Exercise description: Pictures do not belong in the output. Reproduce exactly the lines from the start of the records through the line with "## Developer Instructions".

Rendered images with source text:
+++
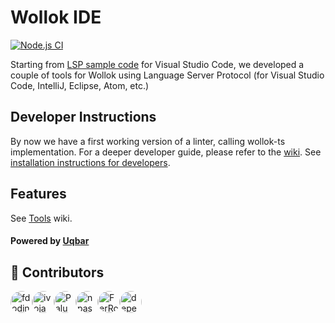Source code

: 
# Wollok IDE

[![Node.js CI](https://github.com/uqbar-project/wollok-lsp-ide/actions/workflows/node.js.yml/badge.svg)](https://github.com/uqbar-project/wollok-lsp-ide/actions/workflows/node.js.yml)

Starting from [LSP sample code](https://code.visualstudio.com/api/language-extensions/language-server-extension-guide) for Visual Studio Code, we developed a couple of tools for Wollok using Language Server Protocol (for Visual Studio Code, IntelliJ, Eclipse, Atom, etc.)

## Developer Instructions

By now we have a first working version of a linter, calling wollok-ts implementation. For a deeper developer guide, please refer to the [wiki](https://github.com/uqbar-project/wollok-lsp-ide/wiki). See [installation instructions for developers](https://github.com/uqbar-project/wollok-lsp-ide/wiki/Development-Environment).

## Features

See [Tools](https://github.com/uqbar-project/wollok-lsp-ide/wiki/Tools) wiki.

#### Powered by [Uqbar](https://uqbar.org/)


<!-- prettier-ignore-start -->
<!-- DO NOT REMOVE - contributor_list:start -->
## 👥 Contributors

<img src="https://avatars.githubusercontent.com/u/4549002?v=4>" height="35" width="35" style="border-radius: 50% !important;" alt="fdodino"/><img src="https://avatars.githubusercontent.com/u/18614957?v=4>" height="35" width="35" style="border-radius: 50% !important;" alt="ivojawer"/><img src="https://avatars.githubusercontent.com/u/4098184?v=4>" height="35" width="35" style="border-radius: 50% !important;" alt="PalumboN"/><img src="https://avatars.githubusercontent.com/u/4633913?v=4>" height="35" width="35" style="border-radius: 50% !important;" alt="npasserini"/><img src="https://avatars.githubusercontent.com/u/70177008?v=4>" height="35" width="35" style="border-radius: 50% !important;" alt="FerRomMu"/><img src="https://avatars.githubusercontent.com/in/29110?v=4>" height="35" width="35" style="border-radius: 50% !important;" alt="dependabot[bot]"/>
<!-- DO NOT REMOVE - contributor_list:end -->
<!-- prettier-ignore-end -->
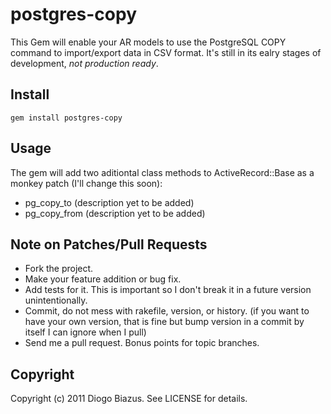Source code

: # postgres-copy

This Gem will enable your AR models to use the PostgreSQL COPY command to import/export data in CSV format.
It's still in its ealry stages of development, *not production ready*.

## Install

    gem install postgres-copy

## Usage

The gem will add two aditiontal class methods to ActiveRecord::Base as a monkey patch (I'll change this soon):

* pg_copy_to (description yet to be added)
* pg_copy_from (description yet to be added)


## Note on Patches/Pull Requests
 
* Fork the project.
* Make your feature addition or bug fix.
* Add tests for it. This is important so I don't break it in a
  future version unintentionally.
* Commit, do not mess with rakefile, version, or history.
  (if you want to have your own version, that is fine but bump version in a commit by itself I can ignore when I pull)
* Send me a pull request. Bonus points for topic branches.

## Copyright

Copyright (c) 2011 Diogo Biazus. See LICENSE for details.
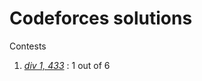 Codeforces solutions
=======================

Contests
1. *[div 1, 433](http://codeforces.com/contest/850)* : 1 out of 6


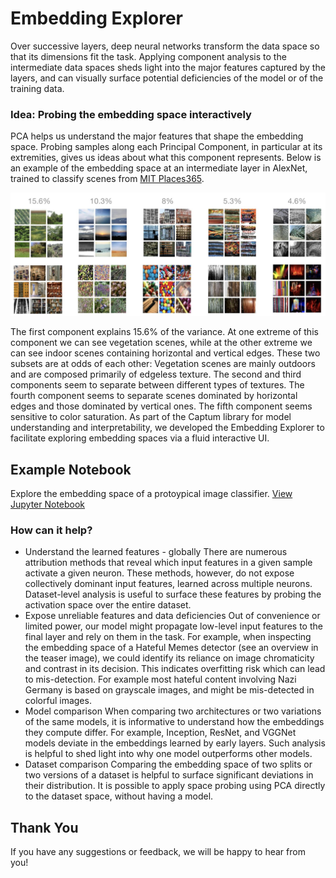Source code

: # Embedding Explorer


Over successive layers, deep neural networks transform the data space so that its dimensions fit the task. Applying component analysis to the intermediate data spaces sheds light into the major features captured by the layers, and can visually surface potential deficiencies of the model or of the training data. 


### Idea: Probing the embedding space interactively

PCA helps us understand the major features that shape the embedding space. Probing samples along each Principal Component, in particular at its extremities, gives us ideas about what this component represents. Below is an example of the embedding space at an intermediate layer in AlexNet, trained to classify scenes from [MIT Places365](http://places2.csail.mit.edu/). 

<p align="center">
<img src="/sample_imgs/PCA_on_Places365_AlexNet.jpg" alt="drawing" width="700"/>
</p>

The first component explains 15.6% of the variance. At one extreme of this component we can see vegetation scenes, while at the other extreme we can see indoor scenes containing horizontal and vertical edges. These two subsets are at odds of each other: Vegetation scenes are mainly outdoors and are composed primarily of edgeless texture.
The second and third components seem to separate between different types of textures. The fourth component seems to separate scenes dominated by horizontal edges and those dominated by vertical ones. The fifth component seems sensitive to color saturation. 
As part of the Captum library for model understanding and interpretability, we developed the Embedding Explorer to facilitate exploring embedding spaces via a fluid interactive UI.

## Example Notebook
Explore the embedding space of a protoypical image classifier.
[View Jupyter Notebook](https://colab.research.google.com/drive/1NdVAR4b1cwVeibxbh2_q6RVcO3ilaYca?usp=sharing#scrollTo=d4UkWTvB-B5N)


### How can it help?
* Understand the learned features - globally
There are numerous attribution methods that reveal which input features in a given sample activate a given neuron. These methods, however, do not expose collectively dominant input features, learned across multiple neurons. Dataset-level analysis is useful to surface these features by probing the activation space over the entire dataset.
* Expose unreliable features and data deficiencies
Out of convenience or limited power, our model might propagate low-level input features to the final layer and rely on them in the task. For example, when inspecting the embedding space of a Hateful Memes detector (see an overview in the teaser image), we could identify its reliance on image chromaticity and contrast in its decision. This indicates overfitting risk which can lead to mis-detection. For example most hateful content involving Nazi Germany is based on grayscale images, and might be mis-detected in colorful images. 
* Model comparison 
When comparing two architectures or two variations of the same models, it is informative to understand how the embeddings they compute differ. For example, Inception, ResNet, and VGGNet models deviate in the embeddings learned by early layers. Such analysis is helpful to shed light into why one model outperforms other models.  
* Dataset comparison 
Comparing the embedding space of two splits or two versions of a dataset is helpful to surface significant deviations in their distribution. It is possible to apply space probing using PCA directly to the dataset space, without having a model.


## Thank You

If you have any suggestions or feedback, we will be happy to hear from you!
+++
Task answer:
Source code

: 
# Wollok IDE

[![Node.js CI](https://github.com/uqbar-project/wollok-lsp-ide/actions/workflows/node.js.yml/badge.svg)](https://github.com/uqbar-project/wollok-lsp-ide/actions/workflows/node.js.yml)

Starting from [LSP sample code](https://code.visualstudio.com/api/language-extensions/language-server-extension-guide) for Visual Studio Code, we developed a couple of tools for Wollok using Language Server Protocol (for Visual Studio Code, IntelliJ, Eclipse, Atom, etc.)

## Developer Instructions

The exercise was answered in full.